One of the strengths in ACE is that it teaches from a Biblical worldview – this is more than just the Bible verses printed throughout the booklets (because to be honest, I just skipped over those!) but it teaches each subject from the premise that God is God, and His word is truth. Though it is important to buy curriculum and resources that come from a Biblical perspective, our kids walk with Jesus has more to do with our own (the parents) walk with Jesus, and the things that you talk about, making connection with the things they are learning about the Bible with real everyday life.

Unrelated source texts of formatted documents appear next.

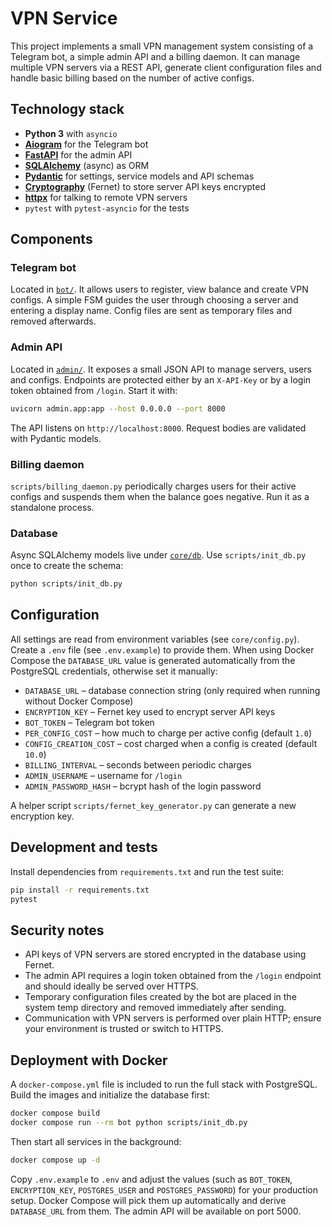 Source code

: # VPN Service

This project implements a small VPN management system consisting of a Telegram bot, a simple admin API and a billing daemon. It can manage multiple VPN servers via a REST API, generate client configuration files and handle basic billing based on the number of active configs.

## Technology stack

- **Python 3** with `asyncio`
- [**Aiogram**](https://github.com/aiogram/aiogram) for the Telegram bot
- [**FastAPI**](https://fastapi.tiangolo.com/) for the admin API
- [**SQLAlchemy**](https://www.sqlalchemy.org/) (async) as ORM
- [**Pydantic**](https://docs.pydantic.dev/) for settings, service models and API schemas
- [**Cryptography**](https://cryptography.io/) (Fernet) to store server API keys encrypted
- [**httpx**](https://www.python-httpx.org/) for talking to remote VPN servers
- `pytest` with `pytest-asyncio` for the tests

## Components

### Telegram bot

Located in [`bot/`](bot). It allows users to register, view balance and create VPN configs. A simple FSM guides the user through choosing a server and entering a display name. Config files are sent as temporary files and removed afterwards.

### Admin API

Located in [`admin/`](admin). It exposes a small JSON API to manage servers, users and configs. Endpoints are protected either by an `X-API-Key` or by a login token obtained from `/login`. Start it with:

```bash
uvicorn admin.app:app --host 0.0.0.0 --port 8000
```

The API listens on `http://localhost:8000`.
Request bodies are validated with Pydantic models.

### Billing daemon

`scripts/billing_daemon.py` periodically charges users for their active configs and suspends them when the balance goes negative. Run it as a standalone process.

### Database

Async SQLAlchemy models live under [`core/db`](core/db). Use `scripts/init_db.py` once to create the schema:

```bash
python scripts/init_db.py
```

## Configuration

All settings are read from environment variables (see `core/config.py`).
Create a `.env` file (see `.env.example`) to provide them.
When using Docker Compose the `DATABASE_URL` value is generated automatically
from the PostgreSQL credentials, otherwise set it manually:

- `DATABASE_URL` – database connection string (only required when running
  without Docker Compose)
- `ENCRYPTION_KEY` – Fernet key used to encrypt server API keys
- `BOT_TOKEN` – Telegram bot token
- `PER_CONFIG_COST` – how much to charge per active config (default `1.0`)
- `CONFIG_CREATION_COST` – cost charged when a config is created (default `10.0`)
- `BILLING_INTERVAL` – seconds between periodic charges
- `ADMIN_USERNAME` – username for `/login`
- `ADMIN_PASSWORD_HASH` – bcrypt hash of the login password

A helper script `scripts/fernet_key_generator.py` can generate a new encryption key.

## Development and tests

Install dependencies from `requirements.txt` and run the test suite:

```bash
pip install -r requirements.txt
pytest
```

## Security notes

- API keys of VPN servers are stored encrypted in the database using Fernet.
- The admin API requires a login token obtained from the `/login` endpoint and should ideally be served over HTTPS.
- Temporary configuration files created by the bot are placed in the system temp directory and removed immediately after sending.
- Communication with VPN servers is performed over plain HTTP; ensure your environment is trusted or switch to HTTPS.


## Deployment with Docker

A `docker-compose.yml` file is included to run the full stack with PostgreSQL.
Build the images and initialize the database first:

```bash
docker compose build
docker compose run --rm bot python scripts/init_db.py
```

Then start all services in the background:

```bash
docker compose up -d
```

Copy `.env.example` to `.env` and adjust the values (such as `BOT_TOKEN`,
`ENCRYPTION_KEY`, `POSTGRES_USER` and `POSTGRES_PASSWORD`) for your production
setup. Docker Compose will pick them up automatically and derive `DATABASE_URL`
from them. The admin API will be available on
port 5000.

Do I encourage people to consider ACE to homeschool their kids? I’m not for it or against it… it is one of the many options that parents have to choose from today. What I do ask people who talk to me about any curriculum choice is
- To consider your teaching style
- How much time you want to give to the instruction of your kids
- How much time you want to give to the preparation of lessons
- The learning styles of your kids
- How much flexibility you want in your days
I know of people who have used ACE successfully, where their children are confident self-motivated learners, with skills to translate that learning into everyday life. I have also met people who just use it to tick the boxes and they are missing an opportunity to create delight in their kids. (But isn’t that the same with every curriculum or resource?)
Any discussion on a homeschool method or resource is going to meet the needs of one family and best be avoided by another.